● WHAT THE EXERCISE ASKS
In the entries below, find the line with "00 f dx' logr(2)" and the line with "28. Shew that". Reproduce those two lines and every line between them exactly, and nothing more.

● PROVIDED DATA
··········

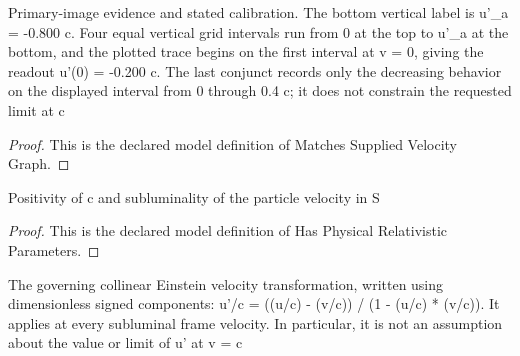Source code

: \begin{definition}
  \label{def:physics:phyx-mini-0595:phyxminiproblems-problemphyxmini0595-matchessuppliedvelocitygraph}
  Primary-image evidence and stated calibration. The bottom vertical label is u'\_a = -0.800 c. Four equal vertical grid intervals run from 0 at the top to u'\_a at the bottom, and the plotted trace begins on the first interval at v = 0, giving the readout u'(0) = -0.200 c. The last conjunct records only the decreasing behavior on the displayed interval from 0 through 0.4 c; it does not constrain the requested limit at c
\end{definition}
\begin{proof}
  This is the declared model definition of Matches Supplied Velocity Graph.
\end{proof}
\begin{definition}
  \label{def:physics:phyx-mini-0595:phyxminiproblems-problemphyxmini0595-hasphysicalrelativisticparameters}
  Positivity of c and subluminality of the particle velocity in S
\end{definition}
\begin{proof}
  This is the declared model definition of Has Physical Relativistic Parameters.
\end{proof}
\begin{definition}
  \label{def:physics:phyx-mini-0595:phyxminiproblems-problemphyxmini0595-obeyscollineareinsteinvelocitytransformation}
  The governing collinear Einstein velocity transformation, written using dimensionless signed components: u'/c = ((u/c) - (v/c)) / (1 - (u/c) * (v/c)). It applies at every subluminal frame velocity. In particular, it is not an assumption about the value or limit of u' at v = c
\end{definition}
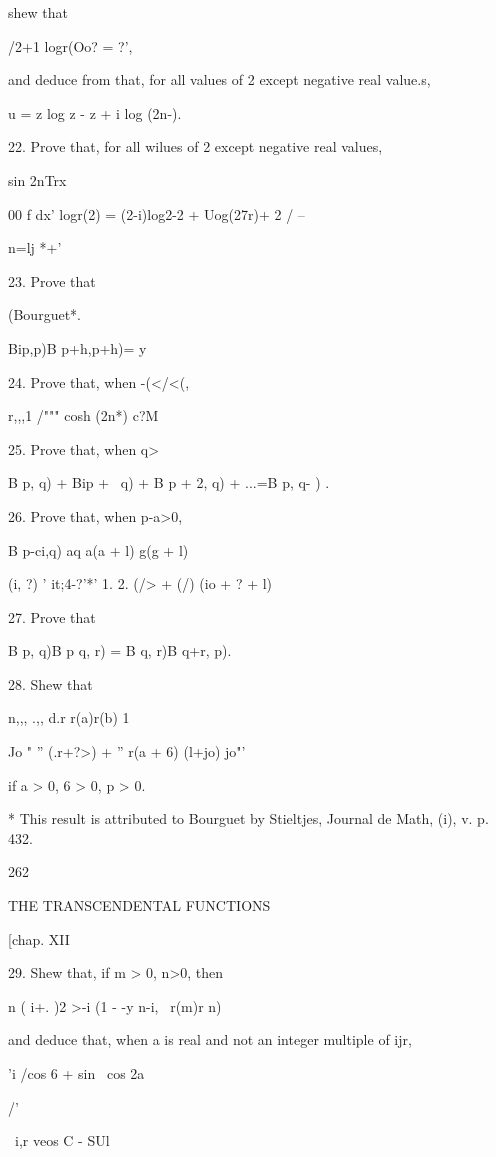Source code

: shew that

/2+1 logr(Oo? = ?',

and deduce from that, for all values of 2 except negative real
value.s,

u = z log z - z + i log (2n-).


22. Prove that, for all wilues of 2 except negative real values,

sin 2nTrx

00 f dx' logr(2) = (2-i)log2-2 + Uog(27r)+ 2 / --

n=lj *+'

23. Prove that

(Bourguet*.

Bip,p)B p+h,p+h)= y 

24. Prove that, when -(</<(,

r,,,1 /""" cosh (2n*) c?M

25. Prove that, when q>\,

B p, q) + Bip + \, q) + B p + 2, q) + ...=B p, q- ) .

26. Prove that, when p-a>0,

B p-ci,q) aq a(a + l) g(g + l)

 (i, ?) ' it;4-?'*' 1. 2. (/> + (/) (io + ? + l)  

27. Prove that

B p, q)B p q, r) = B q, r)B q+r, p). 

28. Shew that

n,,, .,, d.r r(a)r(b) 1

Jo " '' (.r+?>) + '' r(a + 6) (l+jo) jo"'

if a > 0, 6 > 0, p > 0. 

* This result is attributed to Bourguet by Stieltjes, Journal de Math,
(i), v. p. 432.

262

THE TRANSCENDENTAL FUNCTIONS

[chap. XII

29. Shew that, if m > 0, n>0, then

n ( i+. )2 >-i (1 - -y n-i, \ r(m)r n)

and deduce that, when a is real and not an integer multiple of ijr,

'i /cos 6 + sin \ cos 2a

/'

\ i,r veos C - SUl

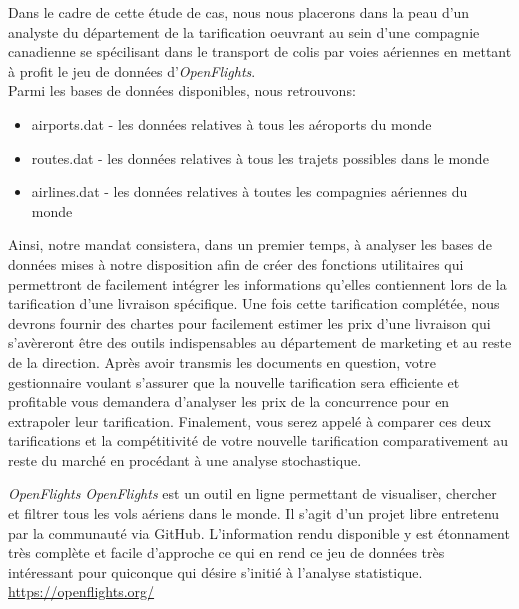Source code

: Dans le cadre de cette étude de cas, nous nous placerons dans la peau d'un analyste du département de la tarification oeuvrant au sein d'une compagnie canadienne se spécilisant dans le transport de colis par voies aériennes en mettant à profit le jeu de données d'\emph{OpenFlights}. \cite{OpenFlightsData} 
 \\
Parmi les bases de données disponibles, nous retrouvons:
\begin{itemize}
	\item airports.dat - les données relatives à tous les aéroports du monde
	\item routes.dat - les données relatives à tous les trajets possibles dans le monde
	\item airlines.dat - les données relatives à toutes les compagnies aériennes du monde
\end{itemize}
\vspace{\baselineskip}
Ainsi, notre mandat consistera, dans un premier temps, à analyser les bases de données mises à notre disposition afin de créer des fonctions utilitaires qui permettront de facilement intégrer les informations qu'elles contiennent lors de la tarification d'une livraison spécifique. Une fois cette tarification complétée, nous devrons fournir des chartes pour facilement estimer les prix d'une livraison qui s'avèreront être des outils indispensables au département de marketing et au reste de la direction. Après avoir transmis les documents en question, votre gestionnaire voulant s'assurer que la nouvelle tarification sera efficiente et profitable vous demandera d'analyser les prix de la concurrence pour en extrapoler leur tarification. Finalement, vous serez appelé à comparer ces deux tarifications et la compétitivité de votre nouvelle tarification comparativement au reste du marché en procédant à une analyse stochastique.

\begin{moreInfo}{\emph{OpenFlights}}
	\emph{OpenFlights} est un outil en ligne permettant de visualiser, chercher et filtrer tous les vols aériens dans le monde. Il s'agit d'un projet libre entretenu par la communauté via GitHub. \cite{GitHub} L'information rendu disponible y est étonnament très complète et facile d'approche ce qui en rend ce jeu de données très intéressant pour quiconque qui désire s'initié à l'analyse statistique.
	\url{https://openflights.org/}
\end{moreInfo}

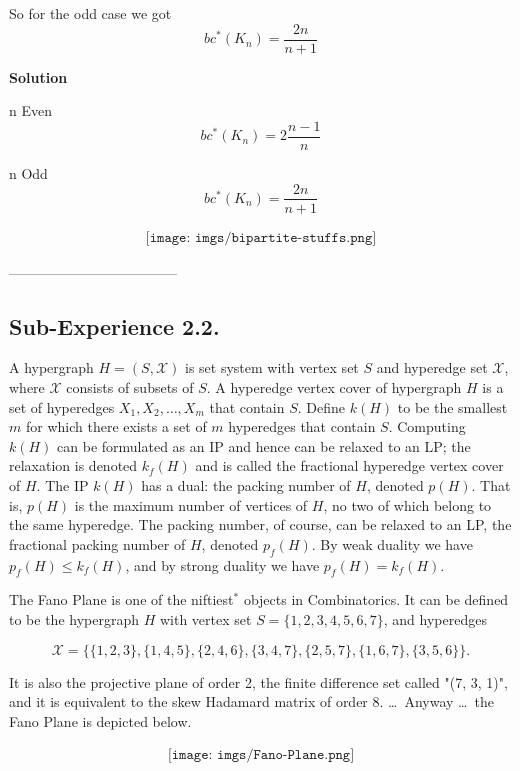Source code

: \documentclass[10pt, AMS Euler]{article}
\begin{document}
So for the odd case we got \\

$$ bc^*(K_n) = \frac{2n}{n+1} $$

\textbf{Solution}

n Even \\
$$ bc^*(K_n) = 2\frac{n-1}{n} $$

n Odd \\
$$ bc^*(K_n) = \frac{2n}{n+1} $$

\begin{align*}
    \texttt{[image: imgs/bipartite-stuffs.png]}
\end{align*}

------------------------------------

\subsection*{Sub-Experience 2.2.}
A hypergraph $H = (S, \mathcal{X})$ is set system with vertex set $S$ and hyperedge set $\mathcal{X}$, where $\mathcal{X}$ consists of subsets of $S$. A hyperedge vertex cover of hypergraph $H$ is a set of hyperedges $X_1, X_2, \ldots, X_m$ that contain $S$. Define $k(H)$ to be the smallest $m$ for which there exists a set of $m$ hyperedges that contain $S$. Computing $k(H)$ can be formulated as an IP and hence can be relaxed to an LP; the relaxation is denoted $k_f(H)$ and is called the fractional hyperedge vertex cover of $H$. The IP $k(H)$ has a dual: the packing number of $H$, denoted $p(H)$. That is, $p(H)$ is the maximum number of vertices of $H$, no two of which belong to the same hyperedge. The packing number, of course, can be relaxed to an LP, the fractional packing number of $H$, denoted $p_f(H)$. By weak duality we have $p_f(H) \leq k_f(H)$, and by strong duality we have $p_f(H) = k_f(H)$.

The Fano Plane is one of the niftiest$^*$ objects in Combinatorics. It can be defined to be the hypergraph $H$ with vertex set $S = \{1, 2, 3, 4, 5, 6, 7\}$, and hyperedges

\[
\mathcal{X} = \bigl\{\{1, 2, 3\}, \{1, 4, 5\}, \{2, 4, 6\}, \{3, 4, 7\}, \{2, 5, 7\}, \{1, 6, 7\}, \{3, 5, 6\}\bigr\}.
\]

It is also the projective plane of order 2, the finite difference set called "(7, 3, 1)", and it is equivalent to the skew Hadamard matrix of order 8. \ldots\ Anyway \ldots\ the Fano Plane is depicted below.

\begin{align*}
    \texttt{[image: imgs/Fano-Plane.png]}
\end{align*}
\end{document}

··········

● RESULT FOR THIS TASK
00 f dx' logr(2) = (2-i)log2-2 + Uog(27r)+ 2 / --

n=lj *+'

23. Prove that

(Bourguet*.

Bip,p)B p+h,p+h)= y 

24. Prove that, when -(</<(,

r,,,1 /""" cosh (2n*) c?M

25. Prove that, when q>\,

B p, q) + Bip + \, q) + B p + 2, q) + ...=B p, q- ) .

26. Prove that, when p-a>0,

B p-ci,q) aq a(a + l) g(g + l)

 (i, ?) ' it;4-?'*' 1. 2. (/> + (/) (io + ? + l)  

27. Prove that

B p, q)B p q, r) = B q, r)B q+r, p). 

28. Shew that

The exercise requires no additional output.